Why trade exotics?

Posted by Scriptaty | 1:07 AM

Some analysts contend exotic currencies tend to trend better than the majors because their economies are often narrowly focused, or even dependent on one specific industry or investment theme.

GFT Forex and Oanda.com currently include exotic currency trading on their retail trading platforms.

“Exotic currency pairs provide traders with the ability to take advantage of trends that can be established by large money taking positions in these less-liquid currencies,” says Paul Jamgotch, dealing desk manager at GFT. “Exotics are also attractive to traders who keep their eyes on the fundamental factors that can affect these smaller financial markets. Also, it gives retail traders a way to speculate in the economies of countries that don’t offer easy access to other trading vehicles, such as bonds or stocks.”

Diversification is another argument in favor of expanding into the exotic arena.
“Having exposure to just the major pairs really narrows the scope of a trader’s portfolio,” says Richard Lee, currency strategist at FXCM. “Portfolio returns in emerging markets are also outpacing major-currency investments.”

While FXCM currently does not provide access to emerging market currencies on their retail platform, they do provide research in the Hong Kong and Singapore dollars, as well as the Chinese yuan.

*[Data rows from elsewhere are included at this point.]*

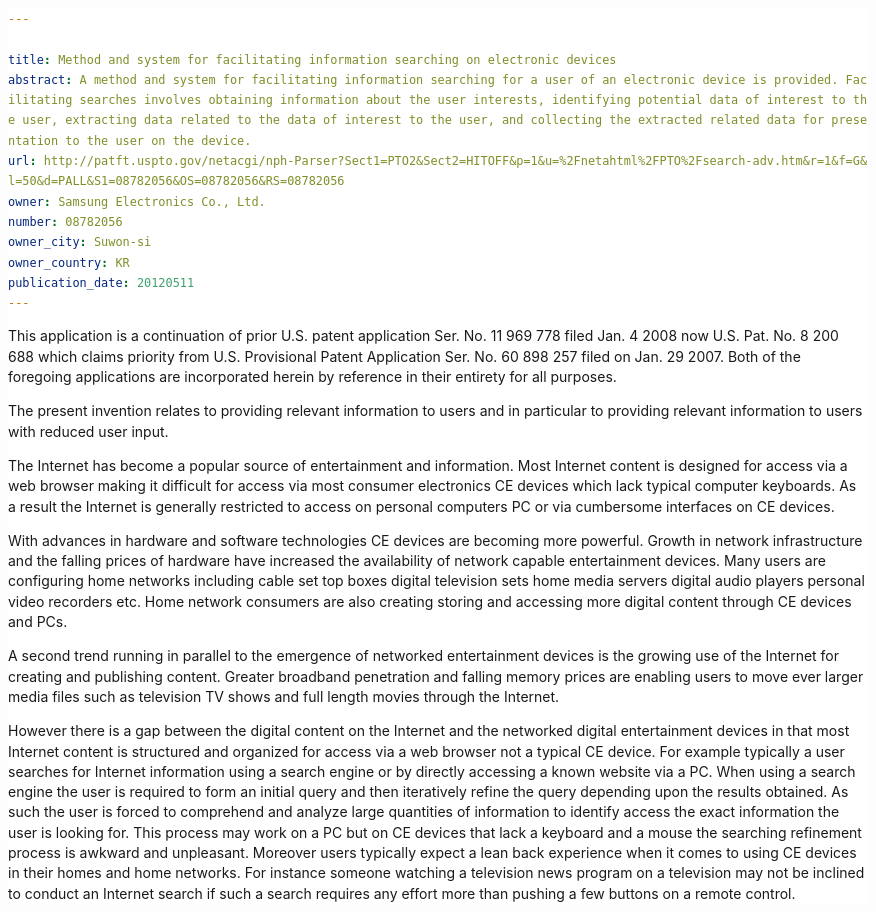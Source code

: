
 ```yaml
---

title: Method and system for facilitating information searching on electronic devices
abstract: A method and system for facilitating information searching for a user of an electronic device is provided. Facilitating searches involves obtaining information about the user interests, identifying potential data of interest to the user, extracting data related to the data of interest to the user, and collecting the extracted related data for presentation to the user on the device.
url: http://patft.uspto.gov/netacgi/nph-Parser?Sect1=PTO2&Sect2=HITOFF&p=1&u=%2Fnetahtml%2FPTO%2Fsearch-adv.htm&r=1&f=G&l=50&d=PALL&S1=08782056&OS=08782056&RS=08782056
owner: Samsung Electronics Co., Ltd.
number: 08782056
owner_city: Suwon-si
owner_country: KR
publication_date: 20120511
---
```

This application is a continuation of prior U.S. patent application Ser. No. 11 969 778 filed Jan. 4 2008 now U.S. Pat. No. 8 200 688 which claims priority from U.S. Provisional Patent Application Ser. No. 60 898 257 filed on Jan. 29 2007. Both of the foregoing applications are incorporated herein by reference in their entirety for all purposes.

The present invention relates to providing relevant information to users and in particular to providing relevant information to users with reduced user input.

The Internet has become a popular source of entertainment and information. Most Internet content is designed for access via a web browser making it difficult for access via most consumer electronics CE devices which lack typical computer keyboards. As a result the Internet is generally restricted to access on personal computers PC or via cumbersome interfaces on CE devices.

With advances in hardware and software technologies CE devices are becoming more powerful. Growth in network infrastructure and the falling prices of hardware have increased the availability of network capable entertainment devices. Many users are configuring home networks including cable set top boxes digital television sets home media servers digital audio players personal video recorders etc. Home network consumers are also creating storing and accessing more digital content through CE devices and PCs.

A second trend running in parallel to the emergence of networked entertainment devices is the growing use of the Internet for creating and publishing content. Greater broadband penetration and falling memory prices are enabling users to move ever larger media files such as television TV shows and full length movies through the Internet.

However there is a gap between the digital content on the Internet and the networked digital entertainment devices in that most Internet content is structured and organized for access via a web browser not a typical CE device. For example typically a user searches for Internet information using a search engine or by directly accessing a known website via a PC. When using a search engine the user is required to form an initial query and then iteratively refine the query depending upon the results obtained. As such the user is forced to comprehend and analyze large quantities of information to identify access the exact information the user is looking for. This process may work on a PC but on CE devices that lack a keyboard and a mouse the searching refinement process is awkward and unpleasant. Moreover users typically expect a lean back experience when it comes to using CE devices in their homes and home networks. For instance someone watching a television news program on a television may not be inclined to conduct an Internet search if such a search requires any effort more than pushing a few buttons on a remote control.
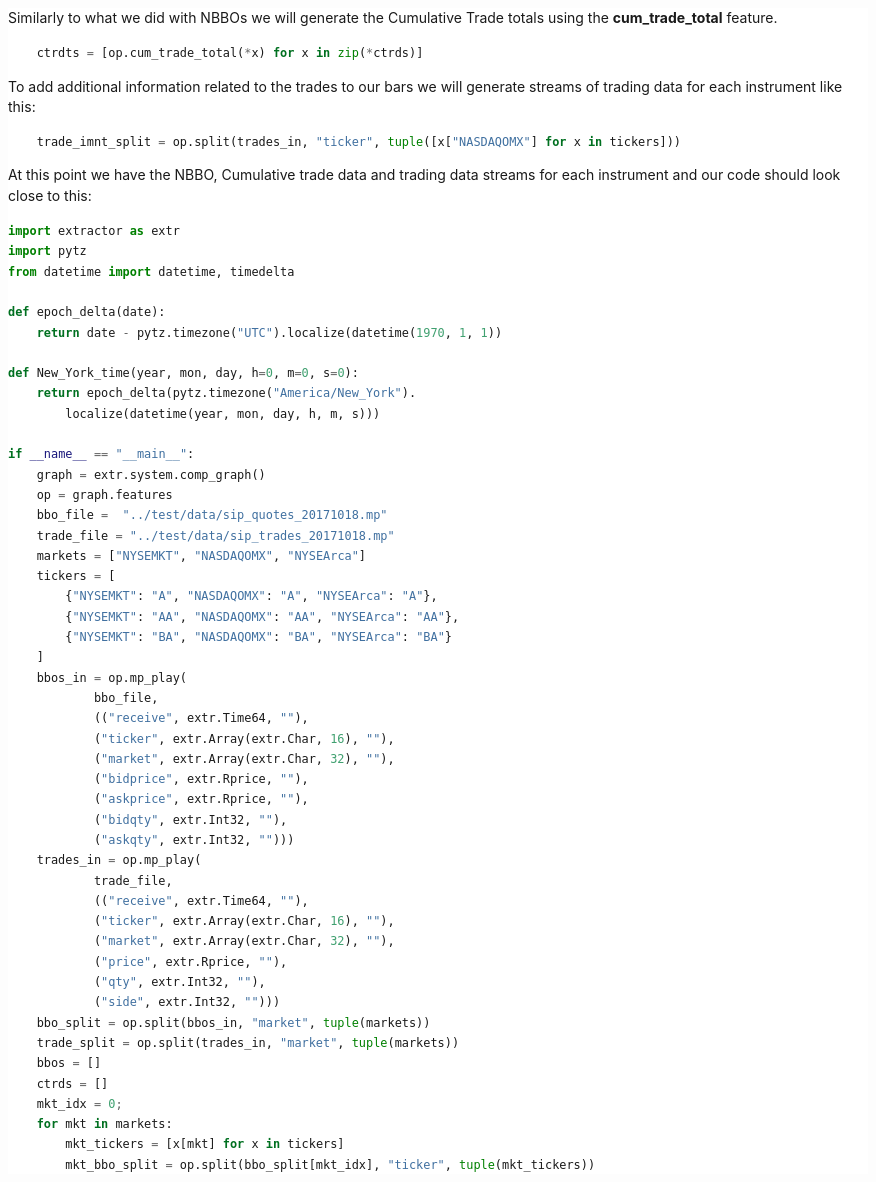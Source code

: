   
Similarly to what we did with NBBOs we will generate the Cumulative
Trade totals using the **cum_trade_total** feature.

``` python
    ctrdts = [op.cum_trade_total(*x) for x in zip(*ctrds)]
```

  
To add additional information related to the trades to our bars we will
generate streams of trading data for each instrument like this:

``` python
    trade_imnt_split = op.split(trades_in, "ticker", tuple([x["NASDAQOMX"] for x in tickers]))
```

  
At this point we have the NBBO, Cumulative trade data and trading data
streams for each instrument and our code should look close to this:

``` python
import extractor as extr
import pytz
from datetime import datetime, timedelta

def epoch_delta(date):
    return date - pytz.timezone("UTC").localize(datetime(1970, 1, 1))

def New_York_time(year, mon, day, h=0, m=0, s=0):
    return epoch_delta(pytz.timezone("America/New_York").
        localize(datetime(year, mon, day, h, m, s)))

if __name__ == "__main__":
    graph = extr.system.comp_graph()
    op = graph.features
    bbo_file =  "../test/data/sip_quotes_20171018.mp"
    trade_file = "../test/data/sip_trades_20171018.mp"
    markets = ["NYSEMKT", "NASDAQOMX", "NYSEArca"]
    tickers = [
        {"NYSEMKT": "A", "NASDAQOMX": "A", "NYSEArca": "A"},
        {"NYSEMKT": "AA", "NASDAQOMX": "AA", "NYSEArca": "AA"},
        {"NYSEMKT": "BA", "NASDAQOMX": "BA", "NYSEArca": "BA"}
    ]
    bbos_in = op.mp_play(
            bbo_file,
            (("receive", extr.Time64, ""),
            ("ticker", extr.Array(extr.Char, 16), ""),
            ("market", extr.Array(extr.Char, 32), ""),
            ("bidprice", extr.Rprice, ""),
            ("askprice", extr.Rprice, ""),
            ("bidqty", extr.Int32, ""),
            ("askqty", extr.Int32, "")))
    trades_in = op.mp_play(
            trade_file,
            (("receive", extr.Time64, ""),
            ("ticker", extr.Array(extr.Char, 16), ""),
            ("market", extr.Array(extr.Char, 32), ""),
            ("price", extr.Rprice, ""),
            ("qty", extr.Int32, ""),
            ("side", extr.Int32, "")))
    bbo_split = op.split(bbos_in, "market", tuple(markets))
    trade_split = op.split(trades_in, "market", tuple(markets))
    bbos = []
    ctrds = []
    mkt_idx = 0;
    for mkt in markets:
        mkt_tickers = [x[mkt] for x in tickers]
        mkt_bbo_split = op.split(bbo_split[mkt_idx], "ticker", tuple(mkt_tickers))
```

“Additional instruments are good because they offer diversification,” says Richard Olsen, co-founder of Oanda.com. “Anyone trading any market wants to diversify.”
Oanda gradually began adding exotic cross rates to its retail platform starting in 2006 and Olsen says it has been met with “an astonishing amount of interest.” Oanda has a fairly wide offering of exotic currency crosses, including crosses with the euro dollar vs. emerging market currencies.